◆ WHAT NEEDS TO BE DONE ◆
The sole answer should be the number of lines in the material below that hold "fast".

◆ EXERCISE INPUT ◆
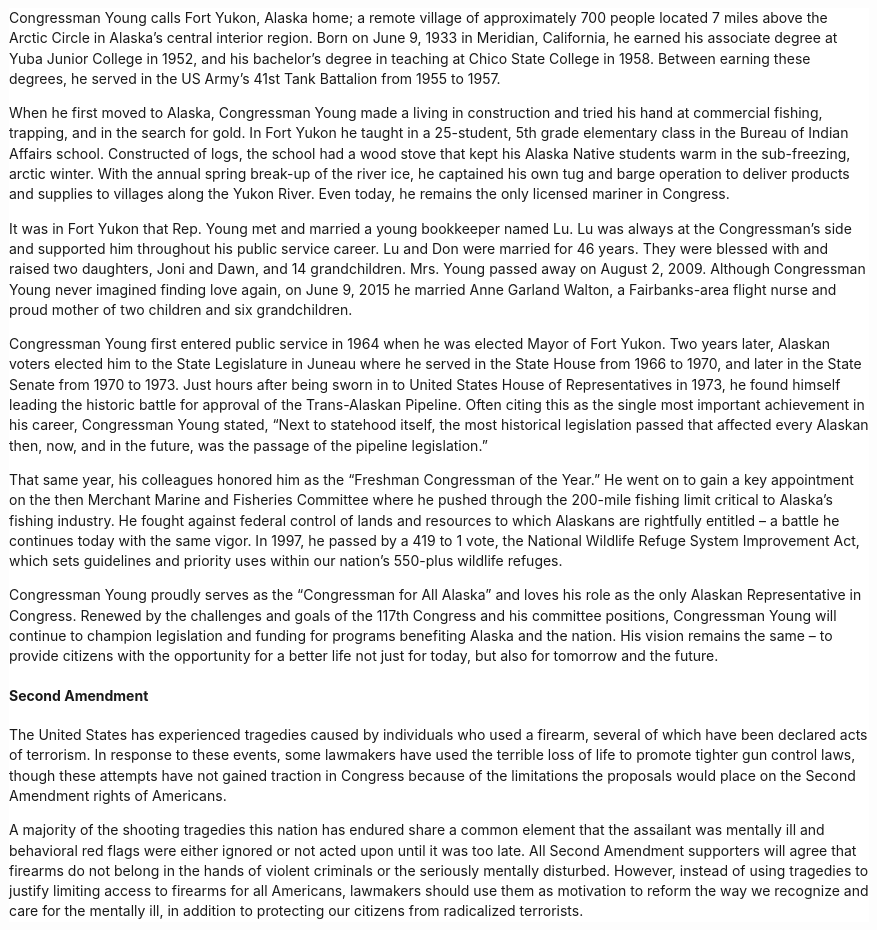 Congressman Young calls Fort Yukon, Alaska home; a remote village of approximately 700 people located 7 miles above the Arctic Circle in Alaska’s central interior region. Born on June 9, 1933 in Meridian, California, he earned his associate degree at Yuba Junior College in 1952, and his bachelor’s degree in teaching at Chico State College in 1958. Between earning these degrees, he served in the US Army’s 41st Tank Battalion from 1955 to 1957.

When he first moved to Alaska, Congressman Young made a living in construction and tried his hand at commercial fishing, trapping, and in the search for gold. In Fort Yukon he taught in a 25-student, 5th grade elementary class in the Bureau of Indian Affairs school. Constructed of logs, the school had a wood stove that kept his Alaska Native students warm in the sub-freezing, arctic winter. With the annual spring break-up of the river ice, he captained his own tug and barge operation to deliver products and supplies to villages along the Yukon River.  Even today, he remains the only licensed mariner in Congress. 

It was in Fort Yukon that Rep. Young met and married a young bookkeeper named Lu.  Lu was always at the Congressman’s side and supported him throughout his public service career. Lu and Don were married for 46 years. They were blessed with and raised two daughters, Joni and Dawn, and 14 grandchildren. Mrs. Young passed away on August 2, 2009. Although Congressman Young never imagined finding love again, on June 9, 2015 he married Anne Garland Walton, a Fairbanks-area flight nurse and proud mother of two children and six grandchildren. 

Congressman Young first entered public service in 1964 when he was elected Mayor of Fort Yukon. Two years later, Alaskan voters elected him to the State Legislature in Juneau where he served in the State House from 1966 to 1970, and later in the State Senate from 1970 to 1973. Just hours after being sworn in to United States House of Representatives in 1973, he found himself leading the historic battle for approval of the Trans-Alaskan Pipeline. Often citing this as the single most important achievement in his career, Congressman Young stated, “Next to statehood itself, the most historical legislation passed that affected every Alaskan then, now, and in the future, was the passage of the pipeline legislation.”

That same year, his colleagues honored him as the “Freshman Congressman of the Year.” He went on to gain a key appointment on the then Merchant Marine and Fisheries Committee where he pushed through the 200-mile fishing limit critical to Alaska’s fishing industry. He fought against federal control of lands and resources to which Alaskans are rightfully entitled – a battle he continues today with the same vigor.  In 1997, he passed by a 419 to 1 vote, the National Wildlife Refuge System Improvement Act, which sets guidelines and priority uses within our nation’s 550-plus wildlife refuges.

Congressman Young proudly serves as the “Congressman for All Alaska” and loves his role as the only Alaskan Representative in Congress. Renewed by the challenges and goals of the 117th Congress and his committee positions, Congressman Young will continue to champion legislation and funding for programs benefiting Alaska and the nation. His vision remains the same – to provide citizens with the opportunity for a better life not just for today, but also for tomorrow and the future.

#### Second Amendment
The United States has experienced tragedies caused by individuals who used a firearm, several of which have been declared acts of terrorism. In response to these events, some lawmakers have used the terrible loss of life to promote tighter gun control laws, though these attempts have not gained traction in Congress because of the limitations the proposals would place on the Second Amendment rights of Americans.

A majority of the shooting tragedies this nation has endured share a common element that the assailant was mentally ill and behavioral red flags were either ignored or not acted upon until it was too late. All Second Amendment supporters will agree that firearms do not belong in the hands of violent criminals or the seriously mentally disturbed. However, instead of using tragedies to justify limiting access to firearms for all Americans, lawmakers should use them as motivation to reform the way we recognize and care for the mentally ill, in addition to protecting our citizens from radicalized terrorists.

* * *

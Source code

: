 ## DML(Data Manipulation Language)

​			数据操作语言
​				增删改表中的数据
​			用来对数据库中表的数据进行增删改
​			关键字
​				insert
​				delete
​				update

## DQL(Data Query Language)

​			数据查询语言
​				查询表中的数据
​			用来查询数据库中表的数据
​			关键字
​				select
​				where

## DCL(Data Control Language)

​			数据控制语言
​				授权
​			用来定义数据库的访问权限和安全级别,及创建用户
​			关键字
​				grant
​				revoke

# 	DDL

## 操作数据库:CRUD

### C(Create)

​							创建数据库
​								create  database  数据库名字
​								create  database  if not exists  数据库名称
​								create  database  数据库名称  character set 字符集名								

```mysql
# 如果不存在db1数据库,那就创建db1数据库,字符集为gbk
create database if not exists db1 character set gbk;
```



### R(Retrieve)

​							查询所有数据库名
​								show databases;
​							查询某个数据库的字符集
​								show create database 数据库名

==

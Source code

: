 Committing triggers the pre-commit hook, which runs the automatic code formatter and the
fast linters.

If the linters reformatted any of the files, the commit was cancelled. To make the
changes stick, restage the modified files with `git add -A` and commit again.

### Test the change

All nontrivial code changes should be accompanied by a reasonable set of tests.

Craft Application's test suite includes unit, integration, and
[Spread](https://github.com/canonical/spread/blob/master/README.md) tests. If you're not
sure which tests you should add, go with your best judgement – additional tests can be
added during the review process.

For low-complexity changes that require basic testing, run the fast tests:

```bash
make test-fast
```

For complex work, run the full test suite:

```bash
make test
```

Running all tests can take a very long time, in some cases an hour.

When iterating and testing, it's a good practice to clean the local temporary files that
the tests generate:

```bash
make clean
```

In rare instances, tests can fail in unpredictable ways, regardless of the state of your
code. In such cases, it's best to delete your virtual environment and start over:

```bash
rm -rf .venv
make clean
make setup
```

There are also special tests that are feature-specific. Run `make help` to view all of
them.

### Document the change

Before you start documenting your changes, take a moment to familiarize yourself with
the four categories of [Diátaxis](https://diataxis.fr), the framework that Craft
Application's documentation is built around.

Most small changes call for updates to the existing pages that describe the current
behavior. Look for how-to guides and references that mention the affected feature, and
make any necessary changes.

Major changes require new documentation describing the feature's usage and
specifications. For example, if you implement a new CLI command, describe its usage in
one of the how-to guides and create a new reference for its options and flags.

◆ TASK OUTPUT ◆
3